僕が沈黙しているとヤスオがワインセラーの方に歩いて行き、ワインを一本持って帰ってきた。

「キョウちゃん、とりあえずワインでも飲んで考えよう。ワインセラーの中にビンテージワインがたくさんあったよ。お金出しても買えないビンテージもたくさんあるから、楽しもう」

「かっぱらいかよ。ヤスオ、お前、随分大胆な事が出来るようになったんだな。まあいいや」

京介は、そう言うとポケットから十得ナイフを出し、ワインをあけた。

しかし、グラスがない。

「グラスならここにあるよ」

無造作に木箱を開けていたヤスオが、グラスを3つ持って戻ってきた。

ワインでグラスを洗い、注ぎ終わると、沈黙の乾杯をした。

冷えていないのに、ずいぶんいい香りがする。

「ヤベーな〜。
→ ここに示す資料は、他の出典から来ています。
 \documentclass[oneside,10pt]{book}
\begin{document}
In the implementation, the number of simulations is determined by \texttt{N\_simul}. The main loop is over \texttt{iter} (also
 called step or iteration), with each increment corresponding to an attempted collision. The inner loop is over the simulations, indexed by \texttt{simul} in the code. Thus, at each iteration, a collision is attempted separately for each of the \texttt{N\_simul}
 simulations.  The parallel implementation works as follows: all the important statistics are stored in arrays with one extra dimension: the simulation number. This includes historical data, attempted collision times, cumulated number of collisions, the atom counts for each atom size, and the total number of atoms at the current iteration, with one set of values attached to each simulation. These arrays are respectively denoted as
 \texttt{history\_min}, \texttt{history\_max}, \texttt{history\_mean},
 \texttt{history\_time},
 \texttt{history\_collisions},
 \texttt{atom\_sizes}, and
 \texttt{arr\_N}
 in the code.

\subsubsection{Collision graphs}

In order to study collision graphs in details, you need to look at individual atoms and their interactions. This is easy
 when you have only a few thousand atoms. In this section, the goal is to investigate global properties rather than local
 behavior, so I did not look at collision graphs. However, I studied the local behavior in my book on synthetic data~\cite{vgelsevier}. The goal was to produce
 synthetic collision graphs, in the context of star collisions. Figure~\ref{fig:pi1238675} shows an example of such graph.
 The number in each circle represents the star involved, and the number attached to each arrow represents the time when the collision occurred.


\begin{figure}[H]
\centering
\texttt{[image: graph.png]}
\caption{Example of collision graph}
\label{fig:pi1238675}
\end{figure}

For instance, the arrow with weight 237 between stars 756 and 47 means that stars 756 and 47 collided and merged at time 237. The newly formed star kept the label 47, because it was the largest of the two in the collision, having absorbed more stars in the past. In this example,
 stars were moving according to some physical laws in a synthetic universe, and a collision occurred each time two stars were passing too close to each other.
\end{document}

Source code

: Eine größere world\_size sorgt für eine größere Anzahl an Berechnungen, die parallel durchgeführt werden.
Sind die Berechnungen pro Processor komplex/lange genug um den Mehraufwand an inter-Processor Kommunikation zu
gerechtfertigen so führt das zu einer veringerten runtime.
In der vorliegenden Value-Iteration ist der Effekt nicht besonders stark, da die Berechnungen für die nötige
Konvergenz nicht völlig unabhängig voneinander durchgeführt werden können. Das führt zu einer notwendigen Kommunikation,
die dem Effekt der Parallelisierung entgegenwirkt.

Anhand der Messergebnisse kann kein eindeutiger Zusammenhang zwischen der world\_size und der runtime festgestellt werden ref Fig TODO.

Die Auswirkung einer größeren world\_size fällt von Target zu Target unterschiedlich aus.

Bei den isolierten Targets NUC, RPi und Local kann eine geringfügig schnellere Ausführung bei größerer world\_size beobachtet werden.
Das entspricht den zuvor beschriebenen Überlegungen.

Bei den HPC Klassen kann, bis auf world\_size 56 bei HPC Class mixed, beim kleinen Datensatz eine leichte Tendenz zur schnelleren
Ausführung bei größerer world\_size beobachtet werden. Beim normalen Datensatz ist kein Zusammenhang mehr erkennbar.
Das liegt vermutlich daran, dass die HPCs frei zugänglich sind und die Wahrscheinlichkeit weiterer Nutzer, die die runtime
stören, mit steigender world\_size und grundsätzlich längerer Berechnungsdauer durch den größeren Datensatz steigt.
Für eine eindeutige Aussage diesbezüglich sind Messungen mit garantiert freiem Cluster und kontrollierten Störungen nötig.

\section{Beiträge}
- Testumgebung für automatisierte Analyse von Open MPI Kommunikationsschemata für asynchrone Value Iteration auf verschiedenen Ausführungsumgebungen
俺、向かい酒になっちゃうよ。しかし、あれだな。ヤスオ、ここってなんか妙に落ち着かねえ〜?」

「僕も今そう思ってたんだ。なぜだろう。みんな、始めて来た場所なのに……」

「ところで、京介、ヤスオ、これから、どうする?」

僕が訪ねると、京介が口を開いた。

「どうするって、帰るしかないだろう。ヤスオは、どうする?」

「しょうがないね、ここまで来て手掛かりもないし。落ち着いたら、ここを出よう」

僕も二人の意見に同感だ。

深読みしすぎていたが、ここは明らかに店の資材倉庫だ。これ以上探しても、なにも見つからないのは目に見えている。